賃貸借契約に関する重要事項の内容については、建物の状況やライフラインについての説明は売買契約と同様に必須ですが、都市計画法や建築基準法、私道に関する負担等に関する事項の説明などの説明はなく、売買契約に比べて項目は少なくなっています。
賃貸借契約において最も重要な事項は、月々の賃料はもちろん賃料以外に発生する共益費や駐車場代、契約時に必要な敷金や礼金、その後の契約更新料といった費用に関する事項です。売買契約に比べて項目も多く、貸主側としっかり取り決めをしておかないと後でトラブルの元になります。
特に敷金や保証金の退去時の清算方法、契約更新時の更新料については後になって揉めることが予測されます。退去時の原状回復義務については2020年4月の民法改正でガイドラインが整備されて敷金の清算については揉め事が少なくなったと聞きます。
更新料については契約時の説明不足や契約内容のあいまいさなどが原因で、更新時に貸主と借主の認識が異なり纏まらないということが想定されますので、そもそも更新料が必要なのかという議論にもなりますが、契約時にしっかりと明文化しておくことが重要だと思います。
今回の事業用建物については、保証金(敷金)は納めますが、共益費や駐車場代は込みとなっており、更新料の定めもございませんが、事業用特有の建設協力金という金銭を貸主に納める内容となっています。
建設協力金というのは、貸主が入居者から費用を借りて建物や設備を新設して、借りた費用を月々の賃料で相殺していくという仕組みで、貸主の初期投資負担を少なくする土地活用方法のひとつです。今回は設備の新設ということでこの手法を活用しての契約となりました。
また契約時の費用の中に、契約書に貼付する印紙がありますが、建物の賃貸借は通常印紙税は発生いたしません。

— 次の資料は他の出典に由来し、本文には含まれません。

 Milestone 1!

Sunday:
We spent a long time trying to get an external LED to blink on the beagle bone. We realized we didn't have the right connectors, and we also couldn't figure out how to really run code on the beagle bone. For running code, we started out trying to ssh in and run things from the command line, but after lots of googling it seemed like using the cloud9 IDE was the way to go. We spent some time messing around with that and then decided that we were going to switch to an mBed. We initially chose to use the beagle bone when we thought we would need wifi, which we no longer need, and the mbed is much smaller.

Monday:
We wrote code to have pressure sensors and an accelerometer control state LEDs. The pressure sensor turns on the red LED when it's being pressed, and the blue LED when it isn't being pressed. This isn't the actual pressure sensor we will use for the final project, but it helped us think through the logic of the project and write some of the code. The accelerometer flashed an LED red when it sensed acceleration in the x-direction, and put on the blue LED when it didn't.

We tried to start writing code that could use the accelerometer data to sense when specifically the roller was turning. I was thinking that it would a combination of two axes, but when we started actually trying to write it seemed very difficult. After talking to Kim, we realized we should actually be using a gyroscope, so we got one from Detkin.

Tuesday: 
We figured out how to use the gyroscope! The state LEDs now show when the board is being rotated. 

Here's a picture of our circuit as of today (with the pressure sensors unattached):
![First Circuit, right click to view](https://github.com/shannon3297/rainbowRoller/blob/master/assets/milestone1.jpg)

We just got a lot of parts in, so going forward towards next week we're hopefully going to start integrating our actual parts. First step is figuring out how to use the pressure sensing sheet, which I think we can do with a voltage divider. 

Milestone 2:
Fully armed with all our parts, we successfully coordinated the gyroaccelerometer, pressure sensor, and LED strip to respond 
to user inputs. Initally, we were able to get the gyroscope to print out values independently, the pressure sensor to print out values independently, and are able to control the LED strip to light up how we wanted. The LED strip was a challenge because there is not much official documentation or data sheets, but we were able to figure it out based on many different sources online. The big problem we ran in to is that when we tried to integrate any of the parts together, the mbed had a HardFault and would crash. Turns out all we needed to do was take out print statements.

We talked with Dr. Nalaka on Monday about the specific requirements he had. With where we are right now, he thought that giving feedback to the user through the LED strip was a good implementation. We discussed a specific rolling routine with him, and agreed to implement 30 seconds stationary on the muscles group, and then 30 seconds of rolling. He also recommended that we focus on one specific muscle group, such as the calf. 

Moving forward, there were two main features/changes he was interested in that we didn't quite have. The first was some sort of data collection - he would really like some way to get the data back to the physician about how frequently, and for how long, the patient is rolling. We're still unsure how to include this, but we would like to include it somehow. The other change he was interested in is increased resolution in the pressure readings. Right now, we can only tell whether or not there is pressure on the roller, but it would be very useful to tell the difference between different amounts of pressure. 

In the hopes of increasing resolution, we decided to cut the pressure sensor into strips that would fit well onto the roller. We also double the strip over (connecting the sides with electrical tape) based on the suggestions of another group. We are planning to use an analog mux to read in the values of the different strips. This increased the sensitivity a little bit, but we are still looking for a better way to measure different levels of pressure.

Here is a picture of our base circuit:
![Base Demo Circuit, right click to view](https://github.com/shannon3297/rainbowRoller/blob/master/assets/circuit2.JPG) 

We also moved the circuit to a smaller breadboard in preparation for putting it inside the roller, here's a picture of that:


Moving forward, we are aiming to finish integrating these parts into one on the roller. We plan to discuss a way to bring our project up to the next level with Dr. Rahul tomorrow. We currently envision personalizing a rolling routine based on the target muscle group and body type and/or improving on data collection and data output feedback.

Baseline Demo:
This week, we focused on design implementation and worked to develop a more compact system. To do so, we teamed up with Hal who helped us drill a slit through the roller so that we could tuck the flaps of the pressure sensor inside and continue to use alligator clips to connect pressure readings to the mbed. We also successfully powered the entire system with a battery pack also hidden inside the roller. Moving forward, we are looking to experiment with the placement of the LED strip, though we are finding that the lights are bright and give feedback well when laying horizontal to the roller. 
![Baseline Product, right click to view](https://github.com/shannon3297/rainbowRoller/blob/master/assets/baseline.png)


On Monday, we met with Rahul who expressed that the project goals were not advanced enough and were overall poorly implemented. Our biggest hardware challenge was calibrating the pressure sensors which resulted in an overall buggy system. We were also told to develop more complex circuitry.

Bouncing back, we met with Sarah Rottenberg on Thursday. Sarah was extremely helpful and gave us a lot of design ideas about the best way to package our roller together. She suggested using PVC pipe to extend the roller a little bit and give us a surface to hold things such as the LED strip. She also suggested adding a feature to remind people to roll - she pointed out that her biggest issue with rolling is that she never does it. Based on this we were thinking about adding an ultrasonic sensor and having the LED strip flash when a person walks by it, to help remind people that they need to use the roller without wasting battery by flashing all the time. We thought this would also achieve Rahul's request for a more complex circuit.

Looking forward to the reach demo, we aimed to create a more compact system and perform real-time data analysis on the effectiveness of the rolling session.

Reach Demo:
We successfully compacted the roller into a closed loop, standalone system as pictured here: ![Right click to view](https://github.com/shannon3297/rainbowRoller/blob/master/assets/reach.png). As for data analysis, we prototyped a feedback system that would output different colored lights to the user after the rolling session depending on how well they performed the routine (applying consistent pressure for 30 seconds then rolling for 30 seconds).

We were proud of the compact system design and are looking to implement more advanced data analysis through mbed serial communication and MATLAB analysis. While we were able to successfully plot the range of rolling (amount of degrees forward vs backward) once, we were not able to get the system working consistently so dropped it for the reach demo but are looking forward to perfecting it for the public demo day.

ただし今回のように協力金という名目で金銭の収受が発生する場合は、消費貸借に関する契約書に該当するため印紙税が発生します。
事業用建物の賃貸借については、その金額も大きくなり居住用にはない費用が発生したりする場合があります。印紙税の取り扱いついては脱税行為にもなりかねませんので、慎重に判断しなければいけないとあらためて感じた次第でした。